I have talked to Molly several times at Eichenluft in PA.

http://workinggermanshepherd.com/index.htm


----------



## wolfstraum (May 2, 2003)

as I never heard of these.....

First link - pet breeder breeding homebred pets for more pets...no info, no pedigrees, no links to OFA certs with registered names.....nothing on the website to allow anyone with any knowledge to evaluate the "breeding program".......

Sniper (second link) is cited as "x-rayed" and having "excellent hips" - OFA does not certify until 2 - the dog has sired litters that are ready to go now or shortly, and he just turned 2 a few days ago....red flag IMO

Mixing up lines with no rhyme or reason, just selling pets...make a deposit with paypal....no pricing....again - no real information or credentials that demonstrate anything about the temperament and stability of their breeding stock....

Sorry - there are sooo many people just making a business of having pups for the pet market....I don't know the prices on either of these...but IMO they are typical $500 puppies that you can buy in the Sunday paper classifieds....

You are better off buying from a breeder who strives to produce pups from parents with credentials that at least demonstrate trainability and that can do more that sniff curiously and run around like wild in a field....

If you are in Eastern PA, take a look at vom Silbersee.....

Lee


----------



## Noles20 (Dec 27, 2011)

Thanks for the help. I got some good info. Just when I think I have a good handle on these things, I find myself feeling like I don't know anything.


----------



## Noles20 (Dec 27, 2011)

Jax08 said:


> Not all puppies in a litter are high drive. If you find a breeder you like, call or email. I wouldn't decide they can't provide what I want until after you've talked to them.
> 
> I think Elisabeth has a dog from Wild Winds (as the second breeder does). You might PM her and get her opinion on temperament from these line.


 Thanks. Who is Elisabeth? So would a puppy from working lines potentially be a good fit for someone like me, who will have a GSD as a companion, while doing obedience and some agility too?


----------



## Jax08 (Feb 13, 2009)

I don't see why a working line wouldn't, especially since you'll be involved in dog sports. Not every puppy is suitable for Schutzhund and high drive in a litter. If you really want an answer to that, PM Wolfstraum (posted above) and discuss with her. She's a working line breeder and could best answer your questions about one being suitable for a companion / obedience / agility dog.

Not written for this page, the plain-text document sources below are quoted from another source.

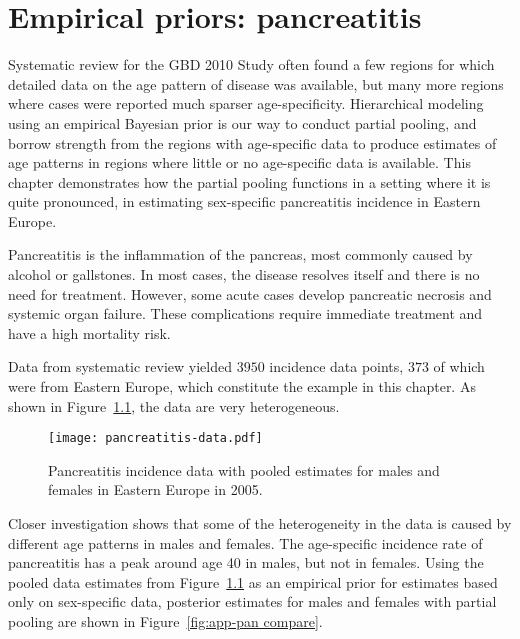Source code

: \chapter{Empirical priors: pancreatitis}
\label{applications-priors_empirical}

Systematic review for the GBD 2010 Study often found a few regions for
which detailed data on the age pattern of disease was available, but
many more regions where cases were reported much sparser
age-specificity.  Hierarchical modeling using an empirical Bayesian
prior is our way to conduct partial pooling, and borrow strength from
the regions with age-specific data to produce estimates of age
patterns in regions where little or no age-specific data is available.
This chapter demonstrates how the partial pooling functions in a
setting where it is quite pronounced, in estimating sex-specific
pancreatitis incidence in Eastern Europe.

Pancreatitis is the inflammation of the pancreas, most commonly
caused by alcohol or gallstones.  In most cases, the disease resolves
itself and there is no need for treatment.  However, some acute
cases develop pancreatic necrosis and systemic organ failure.  These
complications require immediate treatment and have a high mortality risk.
\cite{raraty_acute_2004, banks_epidemiology_2002, sekimoto_JPN_2006}

Data from systematic review yielded $3950$ incidence data points,
$373$ of which were from Eastern Europe, which constitute the example
in this chapter.  As shown in Figure~\ref{fig:app-pan data}, the data
are very heterogeneous.

    \begin{figure}[h]
        \begin{center}
            \texttt{[image: pancreatitis-data.pdf]}
            \caption{Pancreatitis incidence data
              with pooled estimates for males and females in Eastern Europe in 2005.}
            \label{fig:app-pan data}
        \end{center}
    \end{figure}

Closer investigation shows that some of the heterogeneity in the data
is caused by different age patterns in males and females.  The
age-specific incidence rate of pancreatitis has a peak around age 40
in males, but not in females.  Using the pooled data estimates from
Figure~\ref{fig:app-pan data} as an empirical prior for estimates
based only on sex-specific data, posterior estimates for males and
females with partial pooling are shown in Figure~\ref{fig:app-pan
  compare}.

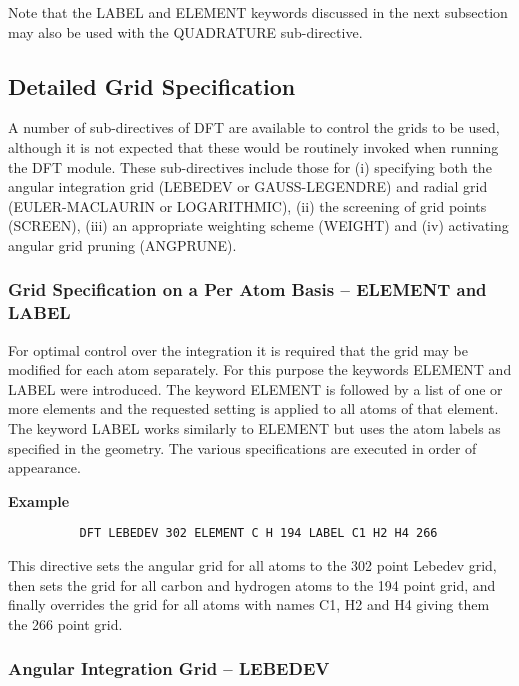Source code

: \documentclass[11pt,fleqn]{article}
\begin{document}
Note that the LABEL and ELEMENT keywords discussed in the next subsection
may also be used with the QUADRATURE sub-directive.


\subsection{Detailed Grid Specification}

A number of sub-directives of DFT are available to control the grids to
be used, although it is not expected that these would be routinely
invoked when running the DFT module. These sub-directives include those
for (i) specifying both the angular integration grid (LEBEDEV or
GAUSS-LEGENDRE) and radial grid (EULER-MACLAURIN or LOGARITHMIC), 
(ii) the screening of grid points (SCREEN), 
(iii) an appropriate weighting scheme (WEIGHT) and
(iv) activating angular grid pruning (ANGPRUNE).


\subsubsection{Grid Specification on a Per Atom Basis -- ELEMENT and LABEL}

For optimal control over the integration it is required that the grid
may be modified for each atom separately. For this purpose the 
keywords ELEMENT and LABEL were introduced. The keyword ELEMENT is 
followed by a list of one or more elements and the requested setting
is applied to all atoms of that element. The keyword LABEL works 
similarly to ELEMENT but uses the atom labels as specified in the
geometry. The various specifications are executed in order of
appearance.

{\bf Example}

{
\footnotesize
\begin{verbatim}
          DFT LEBEDEV 302 ELEMENT C H 194 LABEL C1 H2 H4 266
\end{verbatim}
}
This directive sets the angular grid for all atoms to the 302 point 
Lebedev grid, then sets the grid for all carbon and hydrogen atoms to 
the 194 point grid, and finally overrides the grid for all atoms with 
names C1, H2 and H4 giving them the 266 point grid.


\subsubsection{Angular Integration Grid -- LEBEDEV}
\end{document}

As far as the breeders, I'd go with Lee's opinion on that as well and keep looking.


----------



## doggiedad (Dec 2, 2007)

for me the more i knew the worst it got. lol.



Noles20 said:


> Thanks for the help. I got some good info. Just when I think I have a good handle on these things, I find myself feeling like I don't know anything.


----------



## doggiedad (Dec 2, 2007)

are you open for having a pup shipped to you or
driving much further than a hour?


----------



## elisabeth_00117 (May 17, 2009)

You can PM me for information as I own 2 dogs from Wild Winds. 

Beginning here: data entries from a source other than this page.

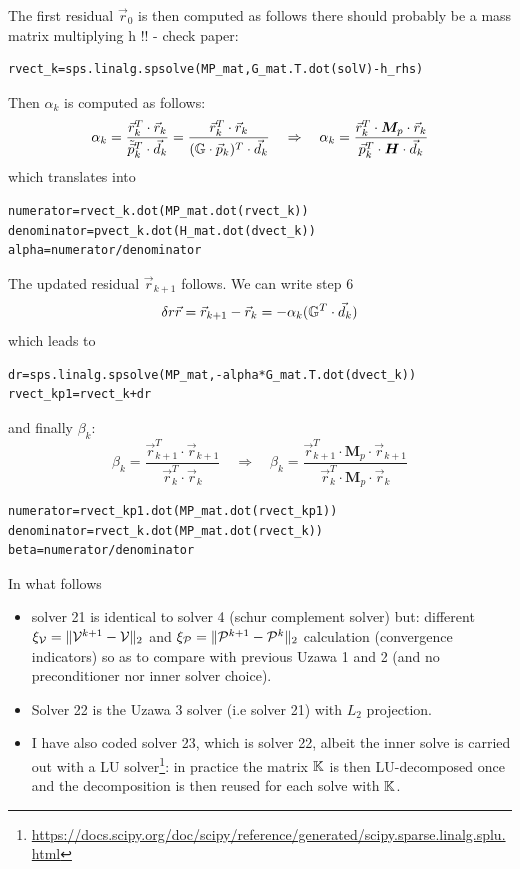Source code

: The first residual $\vec{r}_0$ is then computed as follows {\color{red} there should probably be a mass matrix multiplying h !! - check paper}:
\begin{lstlisting}
rvect_k=sps.linalg.spsolve(MP_mat,G_mat.T.dot(solV)-h_rhs) 
\end{lstlisting}
Then $\alpha_k$ is computed as follows:
\[
\alpha_k
= \frac{ \vec{r}_k^T \cdot  \vec{r}_k } { \tilde{\vec{p}}_k^T \cdot \vec{d}_k }
= \frac{ \vec{r}_k^T \cdot  \vec{r}_k } {(\G \cdot  \vec{p}_k)^T \cdot \vec{d}_k }
\quad
\Rightarrow
\quad
\alpha_k
= \frac{ \vec{r}_k^T \cdot {\bm M}_p \cdot \vec{r}_k } {\vec{p}_k^T \cdot {\bm H} \cdot \vec{d}_k }
\]
which translates into
\begin{lstlisting}
numerator=rvect_k.dot(MP_mat.dot(rvect_k))     
denominator=pvect_k.dot(H_mat.dot(dvect_k))   
alpha=numerator/denominator                  
\end{lstlisting}
The updated residual $\vec{r}_{k+1}$ follows. 
We can write step 6 
\[
\delta r\vec{r} = \vec{r}_{k+1} - \vec{r}_k = - \alpha_k (\G^T \cdot \vec{d}_k ) 
\]
which leads to
\begin{lstlisting}
dr=sps.linalg.spsolve(MP_mat,-alpha*G_mat.T.dot(dvect_k)) 
rvect_kp1=rvect_k+dr     
\end{lstlisting}
and finally $\beta_k$:
\[
\beta_k= \frac{ \vec{r}_{k+1}^T \cdot \vec{r}_{k+1} } { \vec{r}_k^T \cdot \vec{r}_k }
\quad
\Rightarrow
\quad
\beta_k= \frac{ \vec{r}_{k+1}^T \cdot {\bm M}_p \cdot \vec{r}_{k+1} }
{ \vec{r}_k^T \cdot {\bm M}_p \cdot \vec{r}_k }
\]
\begin{lstlisting}
numerator=rvect_kp1.dot(MP_mat.dot(rvect_kp1)) 
denominator=rvect_k.dot(MP_mat.dot(rvect_k))  
beta=numerator/denominator                   
\end{lstlisting}

In what follows 
\begin{itemize}
\item
solver 21 is identical to solver 4 (schur complement solver) but: 
different $\xi_{\cal V}=\|{\cal V}^{k+1}-{\cal V}\|_2$ and 
$\xi_{\cal P}=\|{\cal P}^{k+1}-{\cal P}^k\|_2$ calculation (convergence indicators) so as to 
compare with previous Uzawa 1 and 2 (and no preconditioner nor inner solver choice). 

\item
Solver 22 is the Uzawa 3 solver (i.e solver 21) with $L_2$ projection.

\item
I have also coded solver 23, which is solver 22, albeit the inner solve 
is carried out with a LU solver\footnote{\url{https://docs.scipy.org/doc/scipy/reference/generated/scipy.sparse.linalg.splu.html}}: 
in practice the matrix $\K$ is then LU-decomposed once and the decomposition 
is then reused for each solve with $\K$. 

\end{itemize}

One is a working/show cross who does have some reactivity issues (although managed) and know of a few siblings who have similar issues. He has low drive, and is a great companion but not a great working dog (what the breed should be).

I knew what I was looking for in my second (she is a working line - Czech/DDR/WG cross) so was able to get exactly what I wanted. Also had people helping me.

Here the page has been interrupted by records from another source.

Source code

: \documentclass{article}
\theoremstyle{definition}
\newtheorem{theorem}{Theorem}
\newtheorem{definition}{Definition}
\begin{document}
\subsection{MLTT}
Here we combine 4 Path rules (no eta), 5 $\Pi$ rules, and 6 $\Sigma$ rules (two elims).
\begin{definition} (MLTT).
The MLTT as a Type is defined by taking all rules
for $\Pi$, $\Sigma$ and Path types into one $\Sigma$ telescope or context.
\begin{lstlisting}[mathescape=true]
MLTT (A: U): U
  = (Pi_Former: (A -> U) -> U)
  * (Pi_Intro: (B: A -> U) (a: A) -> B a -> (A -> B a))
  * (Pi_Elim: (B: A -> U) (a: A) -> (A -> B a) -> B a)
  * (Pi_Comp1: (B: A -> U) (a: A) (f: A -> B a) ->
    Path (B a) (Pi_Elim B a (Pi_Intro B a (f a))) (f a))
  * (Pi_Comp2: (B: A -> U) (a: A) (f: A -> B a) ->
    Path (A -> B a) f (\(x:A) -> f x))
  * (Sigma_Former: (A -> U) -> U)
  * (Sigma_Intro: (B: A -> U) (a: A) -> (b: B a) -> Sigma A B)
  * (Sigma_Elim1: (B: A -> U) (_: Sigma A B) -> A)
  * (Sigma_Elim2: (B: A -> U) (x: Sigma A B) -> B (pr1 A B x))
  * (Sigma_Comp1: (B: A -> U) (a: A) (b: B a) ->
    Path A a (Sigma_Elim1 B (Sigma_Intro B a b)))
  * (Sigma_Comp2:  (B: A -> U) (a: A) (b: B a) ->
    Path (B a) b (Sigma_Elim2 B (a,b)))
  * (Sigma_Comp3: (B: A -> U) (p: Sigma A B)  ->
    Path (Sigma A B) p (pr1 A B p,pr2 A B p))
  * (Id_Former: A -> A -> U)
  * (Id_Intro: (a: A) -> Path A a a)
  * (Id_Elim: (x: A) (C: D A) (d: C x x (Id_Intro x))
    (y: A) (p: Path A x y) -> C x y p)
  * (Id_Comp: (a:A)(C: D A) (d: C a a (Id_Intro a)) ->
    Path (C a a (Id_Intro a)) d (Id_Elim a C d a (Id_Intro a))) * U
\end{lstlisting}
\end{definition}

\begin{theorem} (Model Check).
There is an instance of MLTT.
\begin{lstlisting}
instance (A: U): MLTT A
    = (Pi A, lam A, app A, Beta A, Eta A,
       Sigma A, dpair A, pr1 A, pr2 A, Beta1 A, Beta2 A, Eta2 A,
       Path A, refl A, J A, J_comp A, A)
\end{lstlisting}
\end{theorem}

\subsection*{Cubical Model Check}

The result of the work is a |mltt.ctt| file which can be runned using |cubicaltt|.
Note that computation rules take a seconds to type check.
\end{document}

I can offer some information/advice if you PM me.

I have known the dogs from this kennel for almost 4 years now and know the dogs VERY well. I actually interacted with Sniper as a pup and know a few siblings, and know MANY of the half-siblings. Mia and Shep (Snipers parents) are two dogs I am very familiar with, along with her other dogs.

I personally, would go with Lee's recommendation and keep looking.


----------



## Wolfgeist (Dec 4, 2010)

elisabeth_00117 said:


> I personally, would go with Lee's recommendation and keep looking.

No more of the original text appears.